[Material shown]:
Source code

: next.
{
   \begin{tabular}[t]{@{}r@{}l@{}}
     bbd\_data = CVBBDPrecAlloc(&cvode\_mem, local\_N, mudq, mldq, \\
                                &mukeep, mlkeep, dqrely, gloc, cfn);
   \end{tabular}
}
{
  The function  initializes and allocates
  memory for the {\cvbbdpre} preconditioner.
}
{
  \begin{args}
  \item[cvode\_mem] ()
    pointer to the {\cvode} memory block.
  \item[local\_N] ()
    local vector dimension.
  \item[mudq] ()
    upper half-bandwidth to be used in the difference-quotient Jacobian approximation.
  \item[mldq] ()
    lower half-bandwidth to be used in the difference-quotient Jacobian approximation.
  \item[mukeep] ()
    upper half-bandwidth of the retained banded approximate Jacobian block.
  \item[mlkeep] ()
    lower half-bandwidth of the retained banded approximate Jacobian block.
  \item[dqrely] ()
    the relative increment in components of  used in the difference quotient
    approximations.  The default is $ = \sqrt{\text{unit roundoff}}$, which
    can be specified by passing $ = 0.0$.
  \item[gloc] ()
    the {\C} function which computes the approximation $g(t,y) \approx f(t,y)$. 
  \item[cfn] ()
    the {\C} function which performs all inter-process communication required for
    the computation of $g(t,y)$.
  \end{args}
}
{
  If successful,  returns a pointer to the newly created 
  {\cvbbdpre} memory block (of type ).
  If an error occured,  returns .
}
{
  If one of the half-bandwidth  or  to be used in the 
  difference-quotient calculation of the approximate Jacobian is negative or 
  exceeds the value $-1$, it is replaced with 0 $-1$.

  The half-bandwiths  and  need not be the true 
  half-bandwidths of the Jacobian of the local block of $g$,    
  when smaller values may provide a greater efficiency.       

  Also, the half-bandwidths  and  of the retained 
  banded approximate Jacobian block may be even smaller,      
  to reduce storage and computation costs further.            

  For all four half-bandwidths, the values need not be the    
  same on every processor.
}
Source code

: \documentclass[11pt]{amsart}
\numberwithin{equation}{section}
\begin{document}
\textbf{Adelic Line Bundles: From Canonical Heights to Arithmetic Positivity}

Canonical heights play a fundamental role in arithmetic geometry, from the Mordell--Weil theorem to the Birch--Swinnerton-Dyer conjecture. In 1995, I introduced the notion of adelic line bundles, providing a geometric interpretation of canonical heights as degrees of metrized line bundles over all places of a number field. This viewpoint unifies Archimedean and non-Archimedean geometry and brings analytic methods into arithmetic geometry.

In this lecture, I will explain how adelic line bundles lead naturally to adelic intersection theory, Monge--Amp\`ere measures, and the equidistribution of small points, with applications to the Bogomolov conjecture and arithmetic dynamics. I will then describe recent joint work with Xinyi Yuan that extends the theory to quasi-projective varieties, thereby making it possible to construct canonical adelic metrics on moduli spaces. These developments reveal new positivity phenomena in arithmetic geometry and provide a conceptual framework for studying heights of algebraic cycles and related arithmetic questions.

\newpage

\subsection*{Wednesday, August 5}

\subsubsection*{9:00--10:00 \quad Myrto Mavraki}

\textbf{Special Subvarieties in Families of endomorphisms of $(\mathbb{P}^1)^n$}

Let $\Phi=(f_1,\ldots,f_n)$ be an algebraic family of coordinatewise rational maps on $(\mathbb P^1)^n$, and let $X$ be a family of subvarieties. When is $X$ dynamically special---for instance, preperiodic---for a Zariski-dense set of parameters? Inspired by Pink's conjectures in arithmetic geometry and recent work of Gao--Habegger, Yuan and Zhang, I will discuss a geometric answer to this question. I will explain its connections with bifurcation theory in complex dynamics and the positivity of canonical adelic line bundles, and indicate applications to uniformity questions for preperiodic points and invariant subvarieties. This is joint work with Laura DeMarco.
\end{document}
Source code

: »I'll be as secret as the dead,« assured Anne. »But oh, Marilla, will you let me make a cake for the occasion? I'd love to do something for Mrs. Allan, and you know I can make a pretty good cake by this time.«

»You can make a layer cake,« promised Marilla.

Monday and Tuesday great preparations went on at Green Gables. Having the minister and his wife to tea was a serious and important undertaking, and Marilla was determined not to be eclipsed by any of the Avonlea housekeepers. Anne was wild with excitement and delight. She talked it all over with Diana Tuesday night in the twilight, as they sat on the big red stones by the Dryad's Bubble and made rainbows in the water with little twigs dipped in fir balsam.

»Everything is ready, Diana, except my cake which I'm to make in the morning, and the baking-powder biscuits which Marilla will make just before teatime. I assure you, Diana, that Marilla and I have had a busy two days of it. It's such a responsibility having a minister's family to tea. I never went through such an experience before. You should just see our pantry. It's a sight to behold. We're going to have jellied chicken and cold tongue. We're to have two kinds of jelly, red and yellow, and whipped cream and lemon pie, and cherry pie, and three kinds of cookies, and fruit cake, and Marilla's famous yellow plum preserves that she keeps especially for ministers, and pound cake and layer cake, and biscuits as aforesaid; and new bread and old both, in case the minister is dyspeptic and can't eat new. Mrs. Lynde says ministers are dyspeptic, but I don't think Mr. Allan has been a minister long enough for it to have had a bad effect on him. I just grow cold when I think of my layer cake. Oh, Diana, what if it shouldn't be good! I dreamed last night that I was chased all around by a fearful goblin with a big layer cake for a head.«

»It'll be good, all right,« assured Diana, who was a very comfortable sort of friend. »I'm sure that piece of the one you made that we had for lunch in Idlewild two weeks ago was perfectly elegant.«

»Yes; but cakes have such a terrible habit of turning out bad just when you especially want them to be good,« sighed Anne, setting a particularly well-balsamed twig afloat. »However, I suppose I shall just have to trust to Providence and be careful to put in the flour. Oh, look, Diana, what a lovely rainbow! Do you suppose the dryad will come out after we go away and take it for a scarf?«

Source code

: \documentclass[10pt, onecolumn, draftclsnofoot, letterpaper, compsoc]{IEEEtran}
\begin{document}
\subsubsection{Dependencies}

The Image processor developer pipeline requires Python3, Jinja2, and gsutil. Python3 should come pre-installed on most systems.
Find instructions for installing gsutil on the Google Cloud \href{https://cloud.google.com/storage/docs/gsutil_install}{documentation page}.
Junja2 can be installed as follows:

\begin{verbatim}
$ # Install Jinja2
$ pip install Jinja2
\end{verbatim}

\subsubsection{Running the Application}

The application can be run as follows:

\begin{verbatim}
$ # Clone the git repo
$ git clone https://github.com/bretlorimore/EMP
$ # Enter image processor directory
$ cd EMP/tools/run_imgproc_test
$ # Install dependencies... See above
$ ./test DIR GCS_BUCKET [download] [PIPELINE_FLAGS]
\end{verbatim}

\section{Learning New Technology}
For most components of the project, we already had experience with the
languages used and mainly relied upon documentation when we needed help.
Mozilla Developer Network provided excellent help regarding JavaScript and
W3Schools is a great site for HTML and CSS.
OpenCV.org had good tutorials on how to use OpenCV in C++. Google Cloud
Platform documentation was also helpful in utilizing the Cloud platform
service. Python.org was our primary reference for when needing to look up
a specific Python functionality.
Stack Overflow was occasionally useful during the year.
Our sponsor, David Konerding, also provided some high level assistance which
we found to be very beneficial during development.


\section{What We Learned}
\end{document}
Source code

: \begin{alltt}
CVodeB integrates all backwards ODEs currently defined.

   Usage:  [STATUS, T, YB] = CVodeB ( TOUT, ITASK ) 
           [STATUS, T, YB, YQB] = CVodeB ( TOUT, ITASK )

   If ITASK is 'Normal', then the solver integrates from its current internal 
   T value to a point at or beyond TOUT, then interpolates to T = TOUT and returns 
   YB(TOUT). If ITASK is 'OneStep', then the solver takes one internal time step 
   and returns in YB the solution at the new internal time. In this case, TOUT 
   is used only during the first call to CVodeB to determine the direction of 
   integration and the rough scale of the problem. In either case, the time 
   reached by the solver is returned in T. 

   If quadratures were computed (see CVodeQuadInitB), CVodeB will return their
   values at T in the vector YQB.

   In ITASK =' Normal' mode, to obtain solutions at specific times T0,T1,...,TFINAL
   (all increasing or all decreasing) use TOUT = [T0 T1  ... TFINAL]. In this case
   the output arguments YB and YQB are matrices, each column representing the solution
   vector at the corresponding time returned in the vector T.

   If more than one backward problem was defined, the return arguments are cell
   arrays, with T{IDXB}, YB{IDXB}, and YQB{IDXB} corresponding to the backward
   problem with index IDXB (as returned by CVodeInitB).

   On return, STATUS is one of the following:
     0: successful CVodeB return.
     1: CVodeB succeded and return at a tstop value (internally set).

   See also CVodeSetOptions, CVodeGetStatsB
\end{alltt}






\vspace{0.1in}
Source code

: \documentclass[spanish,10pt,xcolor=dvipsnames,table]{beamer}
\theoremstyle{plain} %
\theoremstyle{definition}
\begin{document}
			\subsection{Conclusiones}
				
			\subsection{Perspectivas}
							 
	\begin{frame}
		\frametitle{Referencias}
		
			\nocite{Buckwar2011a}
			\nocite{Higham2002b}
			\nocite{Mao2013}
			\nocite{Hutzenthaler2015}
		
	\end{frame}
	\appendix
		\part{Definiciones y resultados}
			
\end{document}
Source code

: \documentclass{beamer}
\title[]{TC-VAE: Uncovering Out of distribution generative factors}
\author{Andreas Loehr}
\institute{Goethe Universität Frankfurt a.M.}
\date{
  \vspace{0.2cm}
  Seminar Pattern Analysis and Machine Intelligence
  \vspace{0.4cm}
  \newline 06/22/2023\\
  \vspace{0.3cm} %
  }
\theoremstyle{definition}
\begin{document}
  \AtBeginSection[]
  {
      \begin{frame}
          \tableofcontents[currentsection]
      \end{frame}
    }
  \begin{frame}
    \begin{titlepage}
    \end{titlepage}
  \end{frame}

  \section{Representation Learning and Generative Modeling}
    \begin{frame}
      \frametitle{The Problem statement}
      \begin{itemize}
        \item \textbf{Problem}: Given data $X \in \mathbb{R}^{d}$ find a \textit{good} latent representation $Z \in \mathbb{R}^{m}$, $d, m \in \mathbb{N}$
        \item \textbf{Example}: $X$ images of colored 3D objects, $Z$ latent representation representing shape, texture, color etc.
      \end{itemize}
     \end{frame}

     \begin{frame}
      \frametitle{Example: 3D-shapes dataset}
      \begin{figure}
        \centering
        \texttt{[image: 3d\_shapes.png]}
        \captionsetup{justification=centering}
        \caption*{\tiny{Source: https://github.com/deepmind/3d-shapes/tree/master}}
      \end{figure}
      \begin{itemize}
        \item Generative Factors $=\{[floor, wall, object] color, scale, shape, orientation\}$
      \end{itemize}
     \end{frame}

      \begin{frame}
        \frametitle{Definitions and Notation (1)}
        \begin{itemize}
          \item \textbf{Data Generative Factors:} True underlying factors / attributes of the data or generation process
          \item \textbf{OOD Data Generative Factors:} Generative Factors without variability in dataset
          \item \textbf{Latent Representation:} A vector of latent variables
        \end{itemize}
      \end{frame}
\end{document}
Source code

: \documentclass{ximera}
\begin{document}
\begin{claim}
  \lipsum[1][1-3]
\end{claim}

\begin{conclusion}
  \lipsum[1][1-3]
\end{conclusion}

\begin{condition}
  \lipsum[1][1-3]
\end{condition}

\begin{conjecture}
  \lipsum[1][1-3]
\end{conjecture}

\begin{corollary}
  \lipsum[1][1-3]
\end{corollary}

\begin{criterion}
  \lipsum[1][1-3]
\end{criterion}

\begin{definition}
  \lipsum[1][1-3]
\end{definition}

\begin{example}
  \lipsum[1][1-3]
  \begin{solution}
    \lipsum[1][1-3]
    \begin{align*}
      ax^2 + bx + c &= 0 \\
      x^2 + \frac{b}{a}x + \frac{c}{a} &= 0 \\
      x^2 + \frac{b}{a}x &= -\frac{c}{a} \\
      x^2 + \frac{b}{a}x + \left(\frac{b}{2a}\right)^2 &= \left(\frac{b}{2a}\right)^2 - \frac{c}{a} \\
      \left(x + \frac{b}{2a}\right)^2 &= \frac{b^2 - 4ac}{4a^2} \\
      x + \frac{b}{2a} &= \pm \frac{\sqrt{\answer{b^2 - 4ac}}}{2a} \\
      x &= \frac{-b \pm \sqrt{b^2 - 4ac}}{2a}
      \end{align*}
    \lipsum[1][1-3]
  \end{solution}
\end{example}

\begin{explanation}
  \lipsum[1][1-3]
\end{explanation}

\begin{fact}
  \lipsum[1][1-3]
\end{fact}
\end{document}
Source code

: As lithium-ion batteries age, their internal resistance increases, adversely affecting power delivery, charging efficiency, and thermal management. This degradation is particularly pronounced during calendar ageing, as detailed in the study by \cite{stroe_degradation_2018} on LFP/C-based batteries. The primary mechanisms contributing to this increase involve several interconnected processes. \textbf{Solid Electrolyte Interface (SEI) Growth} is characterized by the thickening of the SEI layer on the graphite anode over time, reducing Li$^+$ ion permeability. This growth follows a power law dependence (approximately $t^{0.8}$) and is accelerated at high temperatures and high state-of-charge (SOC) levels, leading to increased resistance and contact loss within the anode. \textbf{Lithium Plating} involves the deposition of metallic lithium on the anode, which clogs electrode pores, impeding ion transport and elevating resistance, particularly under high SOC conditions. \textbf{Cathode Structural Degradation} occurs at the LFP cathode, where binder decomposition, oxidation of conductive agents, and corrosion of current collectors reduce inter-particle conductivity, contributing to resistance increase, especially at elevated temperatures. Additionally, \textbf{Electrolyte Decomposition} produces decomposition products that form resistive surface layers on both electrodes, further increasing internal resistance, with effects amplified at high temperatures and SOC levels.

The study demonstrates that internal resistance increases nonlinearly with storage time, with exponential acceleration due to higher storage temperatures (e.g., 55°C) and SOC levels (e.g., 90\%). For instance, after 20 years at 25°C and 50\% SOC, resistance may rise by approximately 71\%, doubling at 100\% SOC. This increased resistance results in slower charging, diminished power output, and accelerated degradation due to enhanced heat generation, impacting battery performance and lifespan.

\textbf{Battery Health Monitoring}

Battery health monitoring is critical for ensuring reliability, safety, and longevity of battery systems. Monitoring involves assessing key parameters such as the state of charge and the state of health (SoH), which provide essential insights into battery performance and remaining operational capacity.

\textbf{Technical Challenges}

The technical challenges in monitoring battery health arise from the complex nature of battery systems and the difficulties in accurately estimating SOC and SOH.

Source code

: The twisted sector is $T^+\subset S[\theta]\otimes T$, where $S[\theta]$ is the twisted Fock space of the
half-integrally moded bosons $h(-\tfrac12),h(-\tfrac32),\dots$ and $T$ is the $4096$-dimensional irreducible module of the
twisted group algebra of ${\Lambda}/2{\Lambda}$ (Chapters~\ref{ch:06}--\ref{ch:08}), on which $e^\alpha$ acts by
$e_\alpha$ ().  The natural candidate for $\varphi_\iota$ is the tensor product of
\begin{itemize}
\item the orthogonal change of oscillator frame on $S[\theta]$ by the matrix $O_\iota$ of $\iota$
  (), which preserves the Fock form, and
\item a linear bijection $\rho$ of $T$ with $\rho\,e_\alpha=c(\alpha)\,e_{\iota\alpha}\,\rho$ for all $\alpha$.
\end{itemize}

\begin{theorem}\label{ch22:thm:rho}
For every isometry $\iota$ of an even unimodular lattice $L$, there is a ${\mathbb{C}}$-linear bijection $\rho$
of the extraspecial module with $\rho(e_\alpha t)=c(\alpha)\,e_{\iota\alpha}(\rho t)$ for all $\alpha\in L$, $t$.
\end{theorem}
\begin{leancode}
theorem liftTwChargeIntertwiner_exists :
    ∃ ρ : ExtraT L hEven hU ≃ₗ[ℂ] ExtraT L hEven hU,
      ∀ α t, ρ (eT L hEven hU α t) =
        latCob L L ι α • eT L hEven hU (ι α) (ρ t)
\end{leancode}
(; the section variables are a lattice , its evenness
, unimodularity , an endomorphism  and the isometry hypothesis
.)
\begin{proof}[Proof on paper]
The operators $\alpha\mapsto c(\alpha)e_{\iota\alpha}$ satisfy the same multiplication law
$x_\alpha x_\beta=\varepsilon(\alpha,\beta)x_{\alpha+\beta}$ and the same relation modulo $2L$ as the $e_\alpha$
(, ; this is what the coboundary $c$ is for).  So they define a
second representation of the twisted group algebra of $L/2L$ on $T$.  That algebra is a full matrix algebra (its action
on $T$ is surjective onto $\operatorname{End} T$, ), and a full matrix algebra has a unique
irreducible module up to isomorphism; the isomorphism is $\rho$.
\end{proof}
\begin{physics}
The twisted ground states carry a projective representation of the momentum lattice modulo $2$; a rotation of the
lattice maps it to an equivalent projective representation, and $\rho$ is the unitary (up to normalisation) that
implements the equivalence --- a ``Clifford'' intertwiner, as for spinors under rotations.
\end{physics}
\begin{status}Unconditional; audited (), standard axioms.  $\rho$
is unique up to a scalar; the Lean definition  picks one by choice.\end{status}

[Task directions]: Only one part of the material above is to be transcribed, namely the lines starting with the line that has "we found to" and going on through the line that has "and returns in", exactly as they stand.

[Task output]:
we found to be very beneficial during development.


\section{What We Learned}
\end{document}
Source code

: \begin{alltt}
CVodeB integrates all backwards ODEs currently defined.

   Usage:  [STATUS, T, YB] = CVodeB ( TOUT, ITASK ) 
           [STATUS, T, YB, YQB] = CVodeB ( TOUT, ITASK )

   If ITASK is 'Normal', then the solver integrates from its current internal 
   T value to a point at or beyond TOUT, then interpolates to T = TOUT and returns 
   YB(TOUT). If ITASK is 'OneStep', then the solver takes one internal time step 
   and returns in YB the solution at the new internal time. In this case, TOUT 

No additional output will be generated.